■ Problem ■
Print back each record unchanged, without pictures.

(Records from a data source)
--- START ---

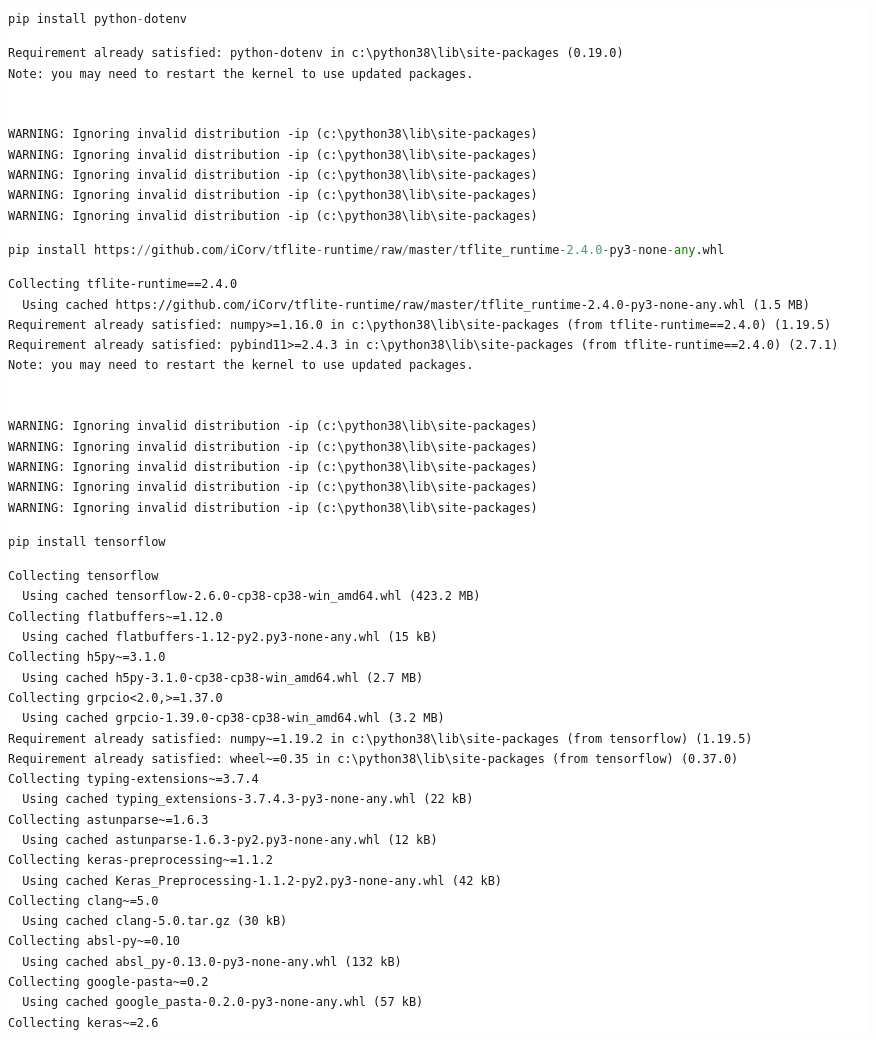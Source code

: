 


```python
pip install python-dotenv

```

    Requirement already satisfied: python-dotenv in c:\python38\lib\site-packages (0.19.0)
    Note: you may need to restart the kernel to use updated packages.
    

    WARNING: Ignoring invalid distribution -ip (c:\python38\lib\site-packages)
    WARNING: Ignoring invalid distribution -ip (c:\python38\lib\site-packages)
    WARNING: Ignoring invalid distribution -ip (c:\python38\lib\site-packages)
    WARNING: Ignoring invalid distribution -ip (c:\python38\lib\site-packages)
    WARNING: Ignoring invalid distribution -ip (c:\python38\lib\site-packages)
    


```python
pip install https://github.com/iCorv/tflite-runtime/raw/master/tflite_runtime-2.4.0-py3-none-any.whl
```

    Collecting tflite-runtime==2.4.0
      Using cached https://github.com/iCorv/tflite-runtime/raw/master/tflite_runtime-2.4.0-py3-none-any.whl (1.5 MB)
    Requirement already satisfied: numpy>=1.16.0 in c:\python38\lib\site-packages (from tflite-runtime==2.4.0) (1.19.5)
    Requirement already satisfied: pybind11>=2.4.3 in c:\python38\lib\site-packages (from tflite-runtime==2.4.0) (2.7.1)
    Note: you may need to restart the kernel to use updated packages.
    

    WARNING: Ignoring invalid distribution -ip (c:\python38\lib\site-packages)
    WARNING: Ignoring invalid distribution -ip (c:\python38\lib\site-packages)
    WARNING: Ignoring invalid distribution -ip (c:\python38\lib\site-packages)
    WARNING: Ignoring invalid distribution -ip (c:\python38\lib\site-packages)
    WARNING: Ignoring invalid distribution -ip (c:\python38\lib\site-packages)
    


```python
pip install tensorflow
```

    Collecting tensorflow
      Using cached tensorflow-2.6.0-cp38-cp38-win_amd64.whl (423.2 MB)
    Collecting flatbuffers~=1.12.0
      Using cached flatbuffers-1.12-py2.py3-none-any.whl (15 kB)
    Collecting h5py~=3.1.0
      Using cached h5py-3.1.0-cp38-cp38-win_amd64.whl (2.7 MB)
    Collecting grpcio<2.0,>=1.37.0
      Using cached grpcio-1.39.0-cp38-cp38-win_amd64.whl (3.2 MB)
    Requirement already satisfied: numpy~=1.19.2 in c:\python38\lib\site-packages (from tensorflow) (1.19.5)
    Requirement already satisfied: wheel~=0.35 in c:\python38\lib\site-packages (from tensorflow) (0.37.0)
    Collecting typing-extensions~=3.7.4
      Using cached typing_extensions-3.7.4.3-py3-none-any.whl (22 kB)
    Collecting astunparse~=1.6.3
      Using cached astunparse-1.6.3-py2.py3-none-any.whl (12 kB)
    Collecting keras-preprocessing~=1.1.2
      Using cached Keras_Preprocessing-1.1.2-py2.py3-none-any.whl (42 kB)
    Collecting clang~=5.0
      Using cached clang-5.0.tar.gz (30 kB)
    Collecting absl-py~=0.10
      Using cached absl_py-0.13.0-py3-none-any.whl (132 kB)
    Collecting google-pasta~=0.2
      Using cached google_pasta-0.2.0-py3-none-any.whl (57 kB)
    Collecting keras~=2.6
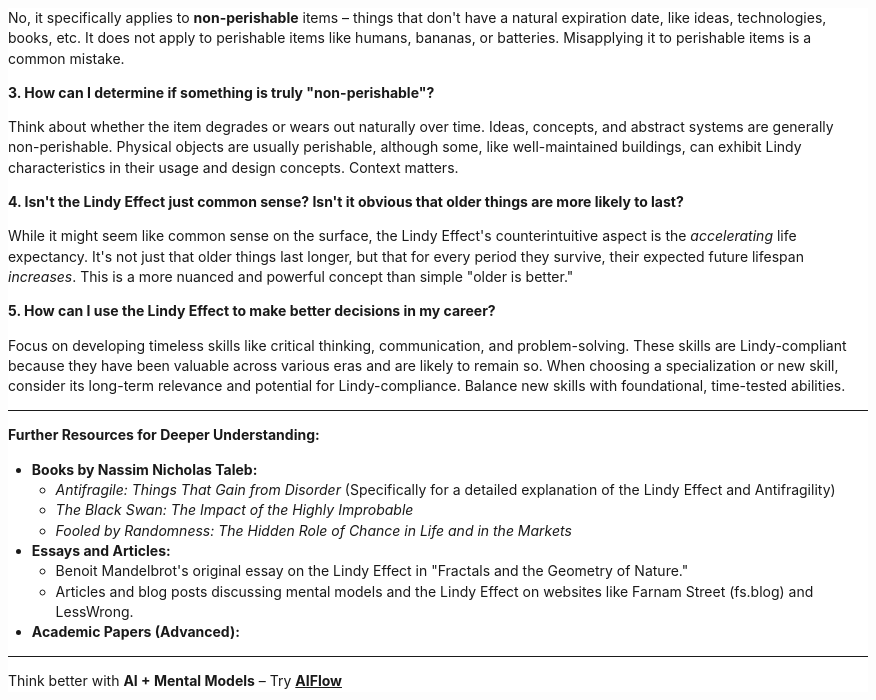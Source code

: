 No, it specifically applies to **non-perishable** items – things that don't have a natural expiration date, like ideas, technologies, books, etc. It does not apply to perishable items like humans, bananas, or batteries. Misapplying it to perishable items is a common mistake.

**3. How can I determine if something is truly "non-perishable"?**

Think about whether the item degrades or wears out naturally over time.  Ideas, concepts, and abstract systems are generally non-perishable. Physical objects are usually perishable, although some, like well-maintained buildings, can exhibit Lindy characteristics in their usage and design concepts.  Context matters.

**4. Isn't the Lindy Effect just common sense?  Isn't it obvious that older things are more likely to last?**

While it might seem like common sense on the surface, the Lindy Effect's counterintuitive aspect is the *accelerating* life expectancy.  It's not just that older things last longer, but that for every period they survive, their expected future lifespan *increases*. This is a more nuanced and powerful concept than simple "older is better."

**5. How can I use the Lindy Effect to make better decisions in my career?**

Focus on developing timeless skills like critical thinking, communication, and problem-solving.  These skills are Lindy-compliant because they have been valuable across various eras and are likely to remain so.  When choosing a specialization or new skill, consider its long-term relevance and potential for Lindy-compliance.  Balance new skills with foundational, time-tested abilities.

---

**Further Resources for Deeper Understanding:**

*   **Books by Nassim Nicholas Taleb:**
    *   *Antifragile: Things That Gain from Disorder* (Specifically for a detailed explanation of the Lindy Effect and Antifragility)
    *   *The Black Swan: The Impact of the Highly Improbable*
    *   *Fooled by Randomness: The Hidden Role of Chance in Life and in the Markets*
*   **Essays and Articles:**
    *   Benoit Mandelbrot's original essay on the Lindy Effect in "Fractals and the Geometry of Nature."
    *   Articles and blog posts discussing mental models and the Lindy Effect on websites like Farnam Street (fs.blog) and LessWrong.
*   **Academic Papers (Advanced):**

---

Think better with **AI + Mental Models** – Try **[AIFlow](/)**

--- END ---

■ Answer for this exercise ■
Source code

: 


```python
pip install python-dotenv

```

    Requirement already satisfied: python-dotenv in c:\python38\lib\site-packages (0.19.0)
    Note: you may need to restart the kernel to use updated packages.
    

    WARNING: Ignoring invalid distribution -ip (c:\python38\lib\site-packages)
    WARNING: Ignoring invalid distribution -ip (c:\python38\lib\site-packages)
    WARNING: Ignoring invalid distribution -ip (c:\python38\lib\site-packages)
    WARNING: Ignoring invalid distribution -ip (c:\python38\lib\site-packages)
    WARNING: Ignoring invalid distribution -ip (c:\python38\lib\site-packages)
    


```python
pip install https://github.com/iCorv/tflite-runtime/raw/master/tflite_runtime-2.4.0-py3-none-any.whl
```

    Collecting tflite-runtime==2.4.0
      Using cached https://github.com/iCorv/tflite-runtime/raw/master/tflite_runtime-2.4.0-py3-none-any.whl (1.5 MB)
    Requirement already satisfied: numpy>=1.16.0 in c:\python38\lib\site-packages (from tflite-runtime==2.4.0) (1.19.5)
    Requirement already satisfied: pybind11>=2.4.3 in c:\python38\lib\site-packages (from tflite-runtime==2.4.0) (2.7.1)
    Note: you may need to restart the kernel to use updated packages.
    

    WARNING: Ignoring invalid distribution -ip (c:\python38\lib\site-packages)
    WARNING: Ignoring invalid distribution -ip (c:\python38\lib\site-packages)
    WARNING: Ignoring invalid distribution -ip (c:\python38\lib\site-packages)
    WARNING: Ignoring invalid distribution -ip (c:\python38\lib\site-packages)
    WARNING: Ignoring invalid distribution -ip (c:\python38\lib\site-packages)
    


```python
pip install tensorflow
```

    Collecting tensorflow
      Using cached tensorflow-2.6.0-cp38-cp38-win_amd64.whl (423.2 MB)
    Collecting flatbuffers~=1.12.0
      Using cached flatbuffers-1.12-py2.py3-none-any.whl (15 kB)
    Collecting h5py~=3.1.0
      Using cached h5py-3.1.0-cp38-cp38-win_amd64.whl (2.7 MB)
    Collecting grpcio<2.0,>=1.37.0
      Using cached grpcio-1.39.0-cp38-cp38-win_amd64.whl (3.2 MB)
    Requirement already satisfied: numpy~=1.19.2 in c:\python38\lib\site-packages (from tensorflow) (1.19.5)
    Requirement already satisfied: wheel~=0.35 in c:\python38\lib\site-packages (from tensorflow) (0.37.0)
    Collecting typing-extensions~=3.7.4
      Using cached typing_extensions-3.7.4.3-py3-none-any.whl (22 kB)
    Collecting astunparse~=1.6.3
      Using cached astunparse-1.6.3-py2.py3-none-any.whl (12 kB)
    Collecting keras-preprocessing~=1.1.2
      Using cached Keras_Preprocessing-1.1.2-py2.py3-none-any.whl (42 kB)
    Collecting clang~=5.0
      Using cached clang-5.0.tar.gz (30 kB)
    Collecting absl-py~=0.10
      Using cached absl_py-0.13.0-py3-none-any.whl (132 kB)
    Collecting google-pasta~=0.2
      Using cached google_pasta-0.2.0-py3-none-any.whl (57 kB)
    Collecting keras~=2.6
Source code

: No, it specifically applies to **non-perishable** items – things that don't have a natural expiration date, like ideas, technologies, books, etc. It does not apply to perishable items like humans, bananas, or batteries. Misapplying it to perishable items is a common mistake.

**3. How can I determine if something is truly "non-perishable"?**

Think about whether the item degrades or wears out naturally over time.  Ideas, concepts, and abstract systems are generally non-perishable. Physical objects are usually perishable, although some, like well-maintained buildings, can exhibit Lindy characteristics in their usage and design concepts.  Context matters.

**4. Isn't the Lindy Effect just common sense?  Isn't it obvious that older things are more likely to last?**

While it might seem like common sense on the surface, the Lindy Effect's counterintuitive aspect is the *accelerating* life expectancy.  It's not just that older things last longer, but that for every period they survive, their expected future lifespan *increases*. This is a more nuanced and powerful concept than simple "older is better."

**5. How can I use the Lindy Effect to make better decisions in my career?**

Focus on developing timeless skills like critical thinking, communication, and problem-solving.  These skills are Lindy-compliant because they have been valuable across various eras and are likely to remain so.  When choosing a specialization or new skill, consider its long-term relevance and potential for Lindy-compliance.  Balance new skills with foundational, time-tested abilities.

---

**Further Resources for Deeper Understanding:**

*   **Books by Nassim Nicholas Taleb:**
    *   *Antifragile: Things That Gain from Disorder* (Specifically for a detailed explanation of the Lindy Effect and Antifragility)
    *   *The Black Swan: The Impact of the Highly Improbable*
    *   *Fooled by Randomness: The Hidden Role of Chance in Life and in the Markets*
*   **Essays and Articles:**
    *   Benoit Mandelbrot's original essay on the Lindy Effect in "Fractals and the Geometry of Nature."
    *   Articles and blog posts discussing mental models and the Lindy Effect on websites like Farnam Street (fs.blog) and LessWrong.
*   **Academic Papers (Advanced):**

---

Think better with **AI + Mental Models** – Try **[AIFlow](/)**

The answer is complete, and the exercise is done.